Vary unused_inputs_list behavior based on which action produces the file

[DavidANeil]

Status Quo

unused_inputs_list allows inputs to be trimmed after an action executes so that the same action will not be re-executed if only the listed unused inputs are changed. In some cases it is possible to determine this list of unused inputs prior to running the action, this is known as "input discovery" or "input pruning". While many rulesets could take advantage of this, it is not exposed to Starlark rules. The builtin C++ rules do take advantage of this, and there is discussion about allowing a C++ specific version of input pruning for the Starlark version of the rules (see #13871).

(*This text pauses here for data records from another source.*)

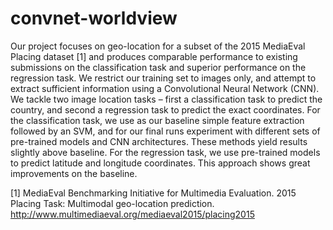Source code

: # convnet-worldview

Our project focuses on geo-location for a subset of the 2015 MediaEval Placing dataset [1] and produces comparable performance to existing submissions on the classification task and superior performance on the regression task. We restrict our training set to images only, and attempt to extract sufficient information using a Convolutional Neural Network (CNN). We tackle two image location tasks – first a classification task to predict the country, and second a regression task to predict the exact coordinates. For the classification task, we use as our baseline simple feature extraction followed by an SVM, and for our final runs experiment with different sets of pre-trained models and CNN architectures. These methods yield results slightly above baseline. For the regression task, we use pre-trained models to predict latitude and longitude coordinates. This approach shows great improvements on the baseline.

[1] MediaEval Benchmarking Initiative for Multimedia Evaluation. 2015 Placing Task: Multimodal geo-location prediction. http://www.multimediaeval.org/mediaeval2015/placing2015
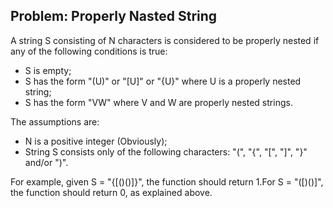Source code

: 
## Problem: Properly Nasted String

A string S consisting of N characters is considered to be properly nested if any of the following
conditions is true:
* S is empty;
* S has the form "(U)" or "[U]" or "{U}" where U is a properly nested string;
* S has the form "VW" where V and W are properly nested strings.

The assumptions are:
* N is a positive integer (Obviously);
* String S consists only of the following characters: "(", "{", "[", "]", "}" and/or ")".

For example, given S = "{[()()]}", the function should return 1.For S = "([)()]", the function should
return 0, as explained above.
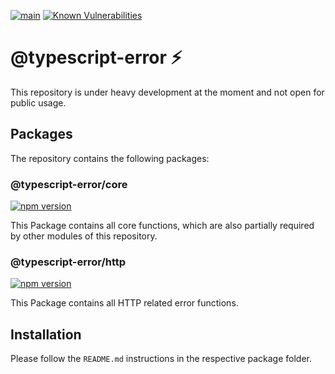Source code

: [![main](https://github.com/Tada5hi/typescript-error/actions/workflows/main.yml/badge.svg)](https://github.com/Tada5hi/typescript-error/actions/workflows/main.yml)
[![Known Vulnerabilities](https://snyk.io/test/github/Tada5hi/typescript-error/badge.svg)](https://snyk.io/test/github/Tada5hi/typescript-error)

# @typescript-error ⚡	
This repository is under heavy development at the moment and not open for public usage.

## Packages
The repository contains the following packages:

### @typescript-error/core
[![npm version](https://badge.fury.io/js/@typescript-error%2Fcore.svg)](https://badge.fury.io/js/@typescript-error%2Fcore)

This Package contains all core functions, which are also partially required by other modules of this repository.

### @typescript-error/http
[![npm version](https://badge.fury.io/js/@typescript-error%2Fhttp.svg)](https://badge.fury.io/js/@typescript-error%2Fhttp)

This Package contains all HTTP related error functions.

## Installation
Please follow the `README.md` instructions in the respective package folder.

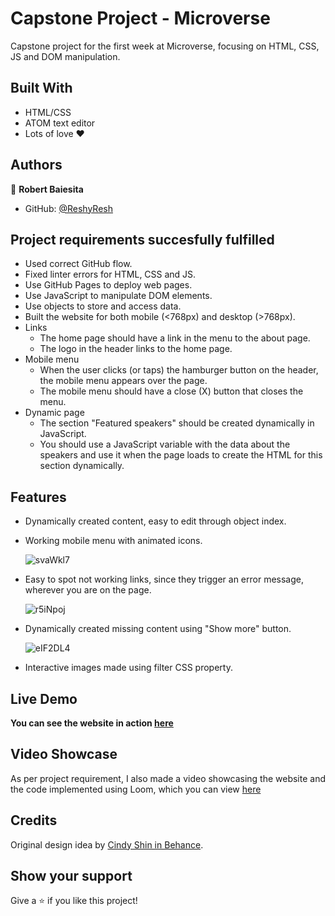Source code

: # Capstone Project - Microverse 
Capstone project for the first week at Microverse, focusing on HTML, CSS, JS and DOM manipulation.

## Built With

- HTML/CSS
- ATOM text editor
- Lots of love ❤


## Authors

👤 **Robert Baiesita**

- GitHub: [@ReshyResh](https://github.com/ReshyResh)

## Project requirements succesfully fulfilled

   - Used correct GitHub flow.
   - Fixed linter errors for HTML, CSS and JS.
   - Use GitHub Pages to deploy web pages.
   - Use JavaScript to manipulate DOM elements.
   - Use objects to store and access data.
   - Built the website for both mobile (<768px) and desktop (>768px).
   - Links
     - The home page should have a link in the menu to the about page.
     - The logo in the header links to the home page.
   - Mobile menu 
     - When the user clicks (or taps) the hamburger button on the header, the mobile menu appears over the page.
     - The mobile menu should have a close (X) button that closes the menu.
   - Dynamic page
     - The section "Featured speakers" should be created dynamically in JavaScript.
     - You should use a JavaScript variable with the data about the speakers and use it when the page loads to create the HTML for this section dynamically.

## Features
  - Dynamically created content, easy to edit through object index.
  - Working mobile menu with animated icons. 
  
     ![svaWkl7](https://user-images.githubusercontent.com/85108160/128003680-ab716156-72ea-4393-a494-da2d82ea3b8c.gif)

  - Easy to spot not working links, since they trigger an error message, wherever you are on the page.
    
     ![r5iNpoj](https://user-images.githubusercontent.com/85108160/128003924-d69560bf-34f8-4c0b-9ad3-606eb448a89a.gif)
  
  - Dynamically created missing content using "Show more" button.

    ![eIF2DL4](https://user-images.githubusercontent.com/85108160/128037929-da1b3b16-6b8f-4490-9a88-33a44a8f6fc2.gif)


  - Interactive images made using filter CSS property.


## Live Demo 
   **You can see the website in action [here](https://reshyresh.github.io/Capstone-Project-HTML-CSS-JS/index.html)**

## Video Showcase
As per project requirement, I also made a video showcasing the website and the code implemented using Loom, which you can view [here](https://www.loom.com/share/e0a855618f924e1fa5cd7dcf7fc1b130)

## Credits
Original design idea by [Cindy Shin in Behance](https://www.behance.net/adagio07).

## Show your support

Give a ⭐️ if you like this project!
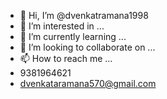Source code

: - 👋 Hi, I’m @dvenkatramana1998
- 👀 I’m interested in ...
- 🌱 I’m currently learning ...
- 💞️ I’m looking to collaborate on ...
- 📫 How to reach me ...
- 9381964621
- dvenkataramana570@gmail.com

<!---
dvenkatramana1998/dvenkatramana1998 is a ✨ special ✨ repository because its `README.md` (this file) appears on your GitHub profile.
You can click the Preview link to take a look at your changes.
--->
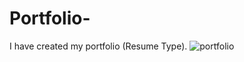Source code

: # Portfolio-
I have created my portfolio (Resume Type).
![portfolio](https://user-images.githubusercontent.com/45304513/57572317-1b80e980-7436-11e9-9842-2284b0367fab.jpg)
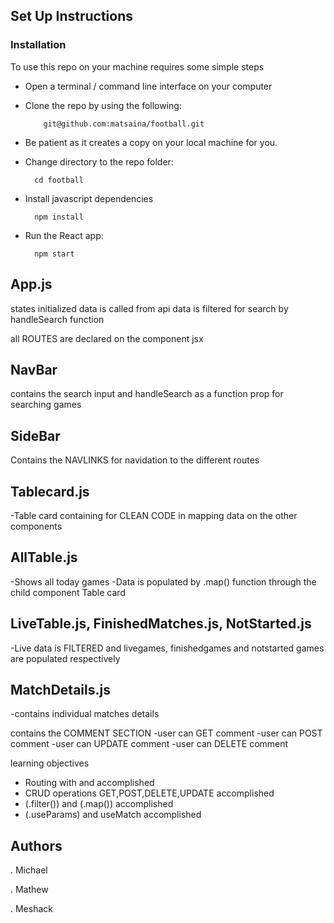 
## Set Up Instructions

### Installation
To use this repo on your machine requires some simple steps

- Open a terminal / command line interface on your computer
- Clone the repo by using the following:

          git@github.com:matsaina/football.git

- Be patient as it creates a copy on your local machine for you.

- Change directory to the repo folder:

        cd football     

- Install javascript dependencies

        npm install

- Run the React app:
        
        npm start



## App.js 
states initialized 
data is called from api
data is filtered for search by handleSearch function

all ROUTES are declared on the component jsx

## NavBar
contains the search input and handleSearch as a function prop for searching games

## SideBar
Contains the NAVLINKS for navidation to the different routes


## Tablecard.js
-Table card containing <tr></tr> for CLEAN CODE in mapping data on the other components

## AllTable.js
-Shows all today games 
-Data is populated by .map() function through the child component Table card


## LiveTable.js, FinishedMatches.js, NotStarted.js
-Live data is FILTERED  and livegames, finishedgames and notstarted games are populated respectively 


## MatchDetails.js
-contains individual matches details

contains the COMMENT SECTION
-user can GET comment 
-user can POST comment 
-user can UPDATE comment 
-user can DELETE comment

learning objectives
- Routing with <ROUTES /> and <NAVLINK> accomplished
- CRUD operations GET,POST,DELETE,UPDATE accomplished
- (.filter()) and (.map()) accomplished
- (.useParams) and useMatch accomplished

## Authors 
. Michael 

. Mathew

. Meshack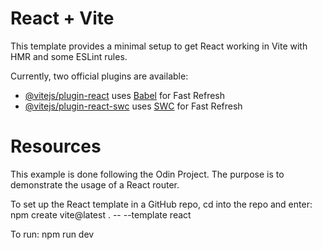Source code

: # React + Vite

This template provides a minimal setup to get React working in Vite with HMR and some ESLint rules.

Currently, two official plugins are available:

- [@vitejs/plugin-react](https://github.com/vitejs/vite-plugin-react/blob/main/packages/plugin-react/README.md) uses [Babel](https://babeljs.io/) for Fast Refresh
- [@vitejs/plugin-react-swc](https://github.com/vitejs/vite-plugin-react-swc) uses [SWC](https://swc.rs/) for Fast Refresh


# Resources 

This example is done following the Odin Project. The purpose is to demonstrate the usage of a React router. 

To set up the React template in a GitHub repo, cd into the repo and enter:
npm create vite@latest . -- --template react

To run: 
npm run dev 
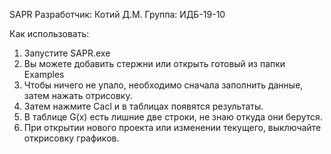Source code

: SAPR
Разработчик: Котий Д.М.
Группа: ИДБ-19-10

Как использовать:
1) Запустите SAPR.exe
2) Вы можете добавить стержни или открыть готовый из папки Examples
3) Чтобы ничего не упало, необходимо сначала заполнить данные, затем нажать отрисовку.
4) Затем нажмите Cacl и в таблицах появятся результаты.
5) В таблице G(x) есть лишние две строки, не знаю откуда они берутся.
6) При открытии нового проекта или изменении текущего, выключайте открисовку графиков.
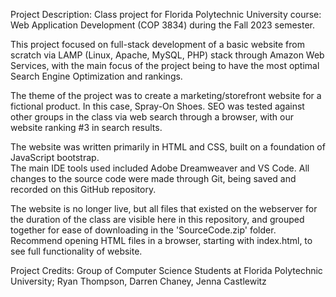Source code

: Project Description:
Class project for Florida Polytechnic University course: Web Application Development (COP 3834) during the Fall 2023 semester.

This project focused on full-stack development of a basic website from scratch via LAMP (Linux, Apache, MySQL, PHP) stack through Amazon Web Services, with the main focus of the project being to have the most optimal Search Engine Optimization and rankings. 

The theme of the project was to create a marketing/storefront website for a fictional product. In this case, Spray-On Shoes.
SEO was tested against other groups in the class via web search through a browser, with our website ranking #3 in search results.

The website was written primarily in HTML and CSS, built on a foundation of JavaScript bootstrap.  
The main IDE tools used included Adobe Dreamweaver and VS Code. 
All changes to the source code were made through Git, being saved and recorded on this GitHub repository. 

The website is no longer live, but all files that existed on the webserver for the duration of the class are visible here in this repository, and grouped together for ease of downloading in the 'SourceCode.zip' folder. Recommend opening HTML files in a browser, starting with index.html, to see full functionality of website.  

Project Credits: 
Group of Computer Science Students at Florida Polytechnic University;
Ryan Thompson,
Darren Chaney,
Jenna Castlewitz
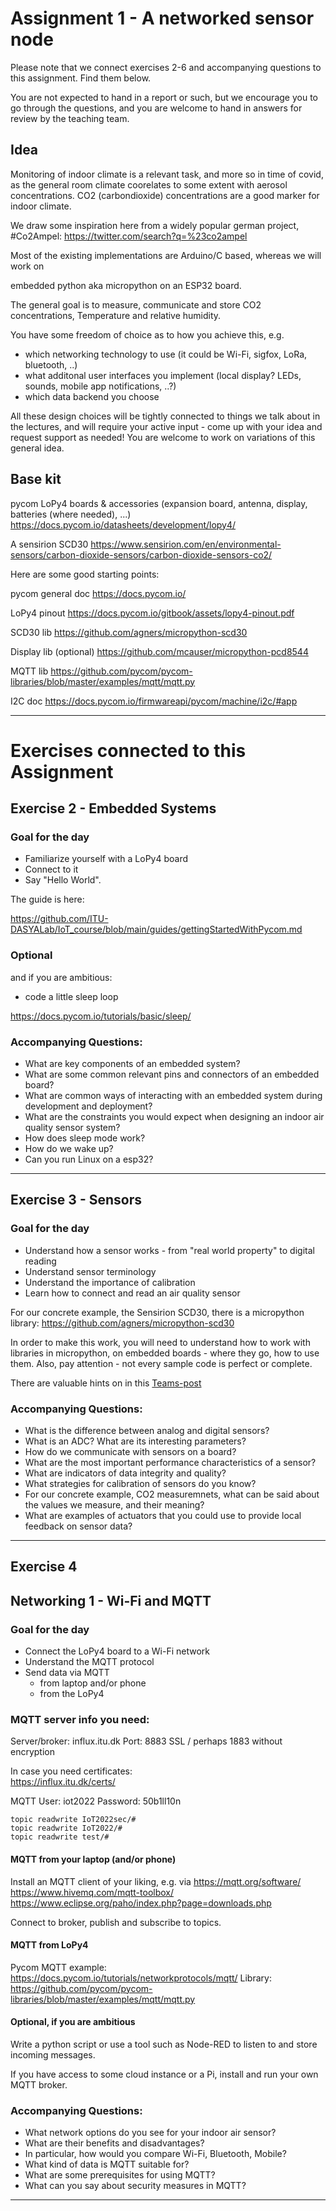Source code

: # Assignment 1 - A networked sensor node

Please note that we connect exercises 2-6 and accompanying questions to this assignment.
Find them below.

You are not expected to hand in a report or such, but we encourage you to go through the questions,
and you are welcome to hand in answers for review by the teaching team.

## Idea

Monitoring of indoor climate is a relevant task, and more so in time of covid,
as the general room climate coorelates to some extent with aerosol concentrations.
CO2 (carbondioxide) concentrations are a good marker for indoor climate.

We draw some inspiration here from a widely popular german project, #Co2Ampel:
https://twitter.com/search?q=%23co2ampel

Most of the existing implementations are Arduino/C based, whereas we will work on

embedded python aka micropython on an ESP32 board.

The general goal is to measure, communicate and store CO2 concentrations, Temperature and relative humidity.

You have some freedom of choice as to how you achieve this, e.g.

- which networking technology to use (it could be Wi-Fi, sigfox, LoRa, bluetooth, ..)
- what additonal user interfaces you implement (local display? LEDs, sounds, mobile app notifications, ..?)
- which data backend you choose

All these design choices will be tightly connected to things we talk about in the lectures, and will require your active input -
come up with your idea and request support as needed! You are welcome to work on variations of this general idea.

## Base kit

pycom LoPy4 boards & accessories (expansion board, antenna, display, batteries (where needed), ...)
https://docs.pycom.io/datasheets/development/lopy4/

A sensirion SCD30
https://www.sensirion.com/en/environmental-sensors/carbon-dioxide-sensors/carbon-dioxide-sensors-co2/


Here are some good starting points:

pycom general doc
https://docs.pycom.io/

LoPy4 pinout
https://docs.pycom.io/gitbook/assets/lopy4-pinout.pdf

SCD30 lib
https://github.com/agners/micropython-scd30

Display lib (optional)
https://github.com/mcauser/micropython-pcd8544

MQTT lib
https://github.com/pycom/pycom-libraries/blob/master/examples/mqtt/mqtt.py

I2C doc
https://docs.pycom.io/firmwareapi/pycom/machine/i2c/#app

---

# Exercises connected to this Assignment


## Exercise 2 - Embedded Systems

### Goal for the day

  * Familiarize yourself with a LoPy4 board
  * Connect to it
  * Say "Hello World".

The guide is here:

https://github.com/ITU-DASYALab/IoT_course/blob/main/guides/gettingStartedWithPycom.md

### Optional

and if you are ambitious:

  * code a little sleep loop

https://docs.pycom.io/tutorials/basic/sleep/


### Accompanying Questions:

  * What are key components of an embedded system?
  * What are some common relevant pins and connectors of an embedded board?
  * What are common ways of interacting with an embedded system during development and deployment?
  * What are the constraints you would expect when designing an indoor air quality sensor system?
  * How does sleep mode work? 
  * How do we wake up?
  * Can you run Linux on a esp32?

---

## Exercise 3 - Sensors

### Goal for the day

  * Understand how a sensor works - from "real world property" to digital reading
  * Understand sensor terminology
  * Understand the importance of calibration
  * Learn how to connect and read an air quality sensor

For our concrete example, the Sensirion SCD30, there is a micropython library:
https://github.com/agners/micropython-scd30

In order to make this work, you will need to understand how to work with libraries in micropython,
on embedded boards - where they go, how to use them.
Also, pay attention - not every sample code is perfect or complete.

There are valuable hints on in this [Teams-post](https://teams.microsoft.com/l/message/19:ebx-0qQEyExpjRK8hQpPJFXx72WsjsymOEbmUx8r3dY1@thread.tacv2/1644422368141?tenantId=bea229b6-7a08-4086-b44c-71f57f716bdb&groupId=5b99cef7-1831-4e1d-8a36-06654ffca320&parentMessageId=1644422368141&teamName=IoT2022&channelName=General&createdTime=1644422368141)

### Accompanying Questions:

- What is the difference between analog and digital sensors?
- What is an ADC? What are its interesting parameters?
- How do we communicate with sensors on a board?
- What are the most important performance characteristics of a sensor?
- What are indicators of data integrity and quality?
- What strategies for calibration of sensors do you know?
- For our concrete example, CO2 measuremnets, what can be said about the values we measure, and their meaning?
- What are examples of actuators that you could use to provide local feedback on sensor data?

---

## Exercise 4
## Networking 1 - Wi-Fi and MQTT

### Goal for the day

  * Connect the LoPy4 board to a Wi-Fi network
  * Understand the MQTT protocol
  * Send data via MQTT
    * from laptop and/or phone
    * from the LoPy4

### MQTT server info you need:

Server/broker:	influx.itu.dk
Port:		8883 SSL / perhaps 1883 without encryption

In case you need certificates:	
		https://influx.itu.dk/certs/

MQTT User:	iot2022
Password:	50b1ll10n

	topic readwrite IoT2022sec/#
	topic readwrite IoT2022/#
	topic readwrite test/#




#### MQTT from your laptop (and/or phone)

Install an MQTT client of your liking, e.g. via
https://mqtt.org/software/
https://www.hivemq.com/mqtt-toolbox/
https://www.eclipse.org/paho/index.php?page=downloads.php

Connect to broker, publish and subscribe to topics.


#### MQTT from LoPy4

Pycom MQTT example: 
https://docs.pycom.io/tutorials/networkprotocols/mqtt/
Library:
https://github.com/pycom/pycom-libraries/blob/master/examples/mqtt/mqtt.py

#### Optional, if you are ambitious

Write a python script or use a tool such as Node-RED to listen to and store incoming messages.

If you have access to some cloud instance or a Pi, install and run your own MQTT broker.


### Accompanying Questions:

- What network options do you see for your indoor air sensor?
- What are their benefits and disadvantages?
- In particular, how would you compare Wi-Fi, Bluetooth, Mobile?
- What kind of data is MQTT suitable for?
- What are some prerequisites for using MQTT?
- What can you say about security measures in MQTT?

---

Description of the Feature Request

As described by @bjacklyn in https://github.com/bazelbuild/bazel/pull/13871#issuecomment-948051404, and discussed in the Q&A of the BazelCon21 stream: it seems that it should be possible for unused_inputs_list to be extended in a meaningful way to allow all Starlark rules access to input discovery. If the File referenced in a unused_inputs_list attribute is also listed in the outputs of that action, then the current behavior is maintained: the inputs are trimmed after the action executes. If the unused_inputs_list File is listed under inputs, then the inputs are trimmed before the action is scheduled for execution, including not being part of the lookup key for the action cache. If the action does execute, then the listed unused inputs will not be included in the sandbox. If the unused_inputs_list is not listed under inputs nor outputs, then the build should fail.

Example Usage

ctx.actions.run(
    inputs = source_inputs,
    outputs = [unused_inputs_file],
    arguments = [discover_args],
    executable = ctx.executable.input_discoverer,
    unused_inputs_list = unused_inputs_file,
    mnemonic = "DiscoverInputs",
)

ctx.actions.run(
    inputs = depset([unused_inputs_file], transitive = [source_inputs])
    outputs = outputs,
    arguments = [args],
    executable = ctx.executable.compiler,
    unused_inputs_list = unused_inputs_file,
    mnemonic = "Compile",
)

In this example, both actions use unused_inputs_list. The action that produces it uses it to trim its inputs after execution. The Compile action uses it to trim its inputs before execution, as a form of input discovery.

[mdempsky]

What's the likeliness of this being implemented in the nearish future?

The Go compiler would like to be able to rely on it to address build scalability issues.

[DavidANeil]

I spent a few hours poking around trying to get it work, but my unfamiliarity with Java and the Bazel architecture made my experiment unsuccessful. I'd still love to see this feature. I think it wouldn't be all-too-difficult to implement, and could vastly improve build times and cache hit rates in some common cases.

[mdempsky]

Actually, thinking about this some more, I think it makes sense to have an orthogonal feature for early pruning of the inputs list, if at all.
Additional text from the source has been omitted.